Walker Mountain landfill (copy)

A truck dumps a load of garbage into the Walker Mountain landfill south of Rome in this RN-T file photo.

The joint Rome/Floyd County Solid Waste Commission is going to take a long look at finances and a new rate study before the end of the year.

Through the end of the September, garbage collection at the Walker Mountain landfill was up by more than 5,700 tons. But Landfill Director Lee Stone told the panel Tuesday he anticipates a significant decline for October.

Stone said that, with a full week still to go, he expects the October tonnage to be down as much as 4,900 pounds. City public works officials speculated that the reduction may be related to a private hauler taking more local garbage to an out of county landfill.

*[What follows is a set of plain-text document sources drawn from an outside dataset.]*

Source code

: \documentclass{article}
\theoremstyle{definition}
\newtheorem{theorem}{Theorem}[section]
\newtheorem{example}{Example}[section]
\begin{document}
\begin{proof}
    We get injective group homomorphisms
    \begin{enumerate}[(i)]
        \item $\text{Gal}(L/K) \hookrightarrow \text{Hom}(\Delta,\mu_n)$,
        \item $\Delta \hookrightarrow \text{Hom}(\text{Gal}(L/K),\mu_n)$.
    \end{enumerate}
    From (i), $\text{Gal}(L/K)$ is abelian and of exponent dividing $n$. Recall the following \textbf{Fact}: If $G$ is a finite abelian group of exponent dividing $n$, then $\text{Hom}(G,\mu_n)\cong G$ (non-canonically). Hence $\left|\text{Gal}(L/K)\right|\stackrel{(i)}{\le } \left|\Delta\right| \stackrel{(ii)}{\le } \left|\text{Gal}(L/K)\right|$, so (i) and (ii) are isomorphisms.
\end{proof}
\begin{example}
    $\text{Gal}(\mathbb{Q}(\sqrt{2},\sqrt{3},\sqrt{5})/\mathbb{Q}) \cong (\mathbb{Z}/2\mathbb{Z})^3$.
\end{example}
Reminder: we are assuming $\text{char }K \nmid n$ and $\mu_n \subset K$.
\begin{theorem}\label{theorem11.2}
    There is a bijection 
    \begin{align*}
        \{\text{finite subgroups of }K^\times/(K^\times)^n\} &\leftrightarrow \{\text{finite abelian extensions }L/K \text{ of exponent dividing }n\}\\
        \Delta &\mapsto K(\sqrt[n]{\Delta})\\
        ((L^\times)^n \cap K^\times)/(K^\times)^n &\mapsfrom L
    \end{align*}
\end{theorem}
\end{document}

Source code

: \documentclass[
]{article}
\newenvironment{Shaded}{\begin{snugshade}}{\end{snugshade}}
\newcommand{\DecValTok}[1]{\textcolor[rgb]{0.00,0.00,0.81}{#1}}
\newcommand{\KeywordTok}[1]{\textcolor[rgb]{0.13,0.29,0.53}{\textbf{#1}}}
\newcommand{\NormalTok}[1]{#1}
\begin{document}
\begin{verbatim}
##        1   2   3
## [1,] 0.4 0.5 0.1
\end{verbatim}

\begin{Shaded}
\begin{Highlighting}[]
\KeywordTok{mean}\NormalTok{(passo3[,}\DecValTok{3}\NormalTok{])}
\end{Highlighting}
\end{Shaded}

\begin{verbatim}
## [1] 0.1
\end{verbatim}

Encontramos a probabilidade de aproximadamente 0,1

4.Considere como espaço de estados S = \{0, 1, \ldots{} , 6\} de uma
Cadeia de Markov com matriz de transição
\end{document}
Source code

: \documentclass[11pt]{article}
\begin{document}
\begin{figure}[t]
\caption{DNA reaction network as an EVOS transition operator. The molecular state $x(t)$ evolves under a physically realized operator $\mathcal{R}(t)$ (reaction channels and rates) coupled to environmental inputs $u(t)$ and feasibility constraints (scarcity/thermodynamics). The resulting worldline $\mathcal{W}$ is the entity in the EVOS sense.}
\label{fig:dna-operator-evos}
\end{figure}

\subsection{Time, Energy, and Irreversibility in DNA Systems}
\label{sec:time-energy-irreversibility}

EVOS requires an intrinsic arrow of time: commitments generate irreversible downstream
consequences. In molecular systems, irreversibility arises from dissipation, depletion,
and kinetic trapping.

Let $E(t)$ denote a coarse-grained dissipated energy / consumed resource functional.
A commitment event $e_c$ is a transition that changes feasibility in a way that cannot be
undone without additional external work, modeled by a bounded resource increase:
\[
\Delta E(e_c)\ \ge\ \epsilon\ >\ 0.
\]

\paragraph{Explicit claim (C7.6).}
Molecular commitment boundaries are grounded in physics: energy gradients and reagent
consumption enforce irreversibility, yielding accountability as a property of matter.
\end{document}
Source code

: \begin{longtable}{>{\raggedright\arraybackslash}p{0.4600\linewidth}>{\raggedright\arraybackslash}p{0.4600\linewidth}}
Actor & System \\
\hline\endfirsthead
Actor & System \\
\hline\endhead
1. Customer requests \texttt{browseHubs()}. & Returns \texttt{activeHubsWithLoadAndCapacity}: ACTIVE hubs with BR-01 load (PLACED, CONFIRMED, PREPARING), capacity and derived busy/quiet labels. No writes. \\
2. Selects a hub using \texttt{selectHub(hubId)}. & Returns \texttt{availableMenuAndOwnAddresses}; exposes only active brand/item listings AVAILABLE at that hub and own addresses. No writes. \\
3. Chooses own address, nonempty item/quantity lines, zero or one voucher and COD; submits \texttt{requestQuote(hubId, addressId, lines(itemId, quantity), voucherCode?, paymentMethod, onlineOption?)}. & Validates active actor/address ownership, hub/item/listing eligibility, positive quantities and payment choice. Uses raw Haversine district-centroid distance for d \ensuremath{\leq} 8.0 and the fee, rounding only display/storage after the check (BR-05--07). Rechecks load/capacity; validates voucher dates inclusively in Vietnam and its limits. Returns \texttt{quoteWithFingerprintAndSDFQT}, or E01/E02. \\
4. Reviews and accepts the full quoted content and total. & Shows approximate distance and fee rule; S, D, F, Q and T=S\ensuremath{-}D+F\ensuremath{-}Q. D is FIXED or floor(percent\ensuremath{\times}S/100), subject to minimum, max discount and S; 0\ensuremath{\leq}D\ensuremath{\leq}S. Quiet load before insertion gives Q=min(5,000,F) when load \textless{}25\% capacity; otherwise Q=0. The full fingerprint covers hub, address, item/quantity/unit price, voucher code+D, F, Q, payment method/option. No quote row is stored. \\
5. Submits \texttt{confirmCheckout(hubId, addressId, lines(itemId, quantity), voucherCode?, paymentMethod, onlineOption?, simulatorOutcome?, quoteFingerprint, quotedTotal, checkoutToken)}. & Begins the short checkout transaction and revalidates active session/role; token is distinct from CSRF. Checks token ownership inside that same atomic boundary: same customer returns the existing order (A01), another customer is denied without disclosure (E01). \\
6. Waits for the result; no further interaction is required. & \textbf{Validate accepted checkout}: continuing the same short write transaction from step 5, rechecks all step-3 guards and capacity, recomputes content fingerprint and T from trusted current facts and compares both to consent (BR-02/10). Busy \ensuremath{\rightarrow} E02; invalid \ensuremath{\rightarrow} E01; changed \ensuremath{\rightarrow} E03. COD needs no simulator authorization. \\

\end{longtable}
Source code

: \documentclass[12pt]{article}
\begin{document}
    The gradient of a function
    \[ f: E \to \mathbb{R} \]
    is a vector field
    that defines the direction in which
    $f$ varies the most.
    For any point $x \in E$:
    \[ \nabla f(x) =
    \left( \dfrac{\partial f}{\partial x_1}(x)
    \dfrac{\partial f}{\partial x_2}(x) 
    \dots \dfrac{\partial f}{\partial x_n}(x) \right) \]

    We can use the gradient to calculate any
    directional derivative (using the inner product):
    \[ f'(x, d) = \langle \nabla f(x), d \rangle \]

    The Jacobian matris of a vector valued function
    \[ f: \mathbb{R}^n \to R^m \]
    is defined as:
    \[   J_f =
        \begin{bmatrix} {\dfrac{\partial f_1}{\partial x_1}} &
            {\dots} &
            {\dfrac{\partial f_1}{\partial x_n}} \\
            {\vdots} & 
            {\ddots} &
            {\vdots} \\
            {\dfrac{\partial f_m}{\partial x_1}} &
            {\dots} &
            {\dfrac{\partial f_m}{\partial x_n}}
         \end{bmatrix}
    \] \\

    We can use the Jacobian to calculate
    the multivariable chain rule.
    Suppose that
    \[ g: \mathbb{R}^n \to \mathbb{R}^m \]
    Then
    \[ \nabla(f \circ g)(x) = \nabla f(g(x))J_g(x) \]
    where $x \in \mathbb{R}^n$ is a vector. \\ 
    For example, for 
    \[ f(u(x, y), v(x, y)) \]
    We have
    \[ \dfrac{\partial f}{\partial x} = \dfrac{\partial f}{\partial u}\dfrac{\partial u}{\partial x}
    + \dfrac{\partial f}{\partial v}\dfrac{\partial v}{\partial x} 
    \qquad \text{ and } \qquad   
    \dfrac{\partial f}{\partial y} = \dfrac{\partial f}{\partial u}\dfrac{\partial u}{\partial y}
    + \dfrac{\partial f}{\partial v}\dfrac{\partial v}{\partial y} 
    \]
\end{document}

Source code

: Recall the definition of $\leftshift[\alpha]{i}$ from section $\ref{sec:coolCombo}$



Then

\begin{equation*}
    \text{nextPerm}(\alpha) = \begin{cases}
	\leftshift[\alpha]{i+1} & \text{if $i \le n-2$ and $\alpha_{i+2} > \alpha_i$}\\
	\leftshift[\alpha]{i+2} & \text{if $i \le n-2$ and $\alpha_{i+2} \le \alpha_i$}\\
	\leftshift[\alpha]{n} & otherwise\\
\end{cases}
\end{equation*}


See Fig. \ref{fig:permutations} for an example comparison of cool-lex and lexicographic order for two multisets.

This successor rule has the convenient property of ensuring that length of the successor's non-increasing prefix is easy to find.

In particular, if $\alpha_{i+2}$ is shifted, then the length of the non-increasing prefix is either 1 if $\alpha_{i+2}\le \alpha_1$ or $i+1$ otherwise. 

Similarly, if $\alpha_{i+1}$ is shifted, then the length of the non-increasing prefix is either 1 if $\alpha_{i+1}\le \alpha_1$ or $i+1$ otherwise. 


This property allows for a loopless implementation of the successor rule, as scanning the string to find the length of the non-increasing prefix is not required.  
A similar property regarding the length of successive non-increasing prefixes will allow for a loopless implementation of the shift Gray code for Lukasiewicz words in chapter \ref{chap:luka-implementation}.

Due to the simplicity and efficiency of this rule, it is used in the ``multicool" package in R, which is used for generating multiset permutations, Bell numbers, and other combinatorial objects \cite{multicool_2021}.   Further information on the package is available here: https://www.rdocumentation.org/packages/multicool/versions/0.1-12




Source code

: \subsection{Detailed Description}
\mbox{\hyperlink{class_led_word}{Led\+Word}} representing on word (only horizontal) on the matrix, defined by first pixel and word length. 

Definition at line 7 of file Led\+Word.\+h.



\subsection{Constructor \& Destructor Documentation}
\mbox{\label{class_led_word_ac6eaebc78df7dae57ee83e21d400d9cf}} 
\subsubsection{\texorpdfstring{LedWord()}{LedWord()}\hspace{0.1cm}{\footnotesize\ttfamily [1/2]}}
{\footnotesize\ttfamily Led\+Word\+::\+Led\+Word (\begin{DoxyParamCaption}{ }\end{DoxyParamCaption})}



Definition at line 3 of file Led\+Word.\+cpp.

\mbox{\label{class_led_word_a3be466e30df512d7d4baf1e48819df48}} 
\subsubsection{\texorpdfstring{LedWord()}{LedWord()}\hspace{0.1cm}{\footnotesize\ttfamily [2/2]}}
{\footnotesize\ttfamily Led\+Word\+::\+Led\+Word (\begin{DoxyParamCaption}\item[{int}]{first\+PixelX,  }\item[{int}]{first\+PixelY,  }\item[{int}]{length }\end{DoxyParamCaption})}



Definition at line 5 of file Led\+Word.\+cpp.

Republic Services has been responsible for as much as 46% of the business at the Walker Mountain Landfill. However, Gordon County Administrator Jim Ledbetter said the company is the process of purchasing Santek, which has a lease to manage his county’s landfill. The deal must be approved by the U.S. Department of Justice and Ledbetter said he’s not sure if the DOJ has signed off yet.

Stone said that Marglen Industries alone has been sending close to 1,000 tons of waste to the Walker Mountain Landfill every month — but thus far in October, the total from the plant on Ward Mountain Road is less than 10% of that figure.

“They’re taking it somewhere,” said Floyd County Manager Jamie McCord, although he noted that Marglen may not be aware of where their garbage is going after it is picked up by a private hauler.

Ledbetter confirmed that Republic has increased its shipments to the Gordon County landfill from 60 tons a day to approximately 170 tons a day.

“Whoever thought garbage was going to be this complicated,” McCord said.

While a reduction in tonnage at Walker Mountain Landfill can be looked at as positive in one sense — likely extending its useful life — it does affect matters related to finances and proposed changes to the rate structure.

The commission is considering a change in the dump fee for construction and demolition materials, jumping it from $27.20 a ton up to $37.50, the same rate as the regular fill.

County Commissioner Allison Watters said any rate changes have to be competitive, particularly since the Polk County landfill is now managed by a private entity, Waste Management, and it is apparent that Republic will be taking over the Gordon County operation.

Also on Tuesday, County Public Works Director Michael Skeen reported that, through September, the jointly owned recycling center on Lavender Drive has taken in slightly less than half of the tonnage as it did a year ago.

On the other hand, because of a backload at the end of 2019, the center has shipped out slightly more tons of material than it did in the first nine months of 2019.

While prices for plastics have plummeted from a year ago, cardboard prices have skyrocketed. Earlier this year, prior to the pandemic, cardboard was bringing $30 to $40 a ton.

We just sold a load this week for $95 a ton,” Skeen said. “What we were hearing from our buyers is that it was the toilet paper demand. They needed to get that material in and try to get toilet paper back on the shelves.”

Skeen said is scheduling a special electronics recycling event for Nov. 14 and anticipates the Household Hazardous Waste recycling will resume in January.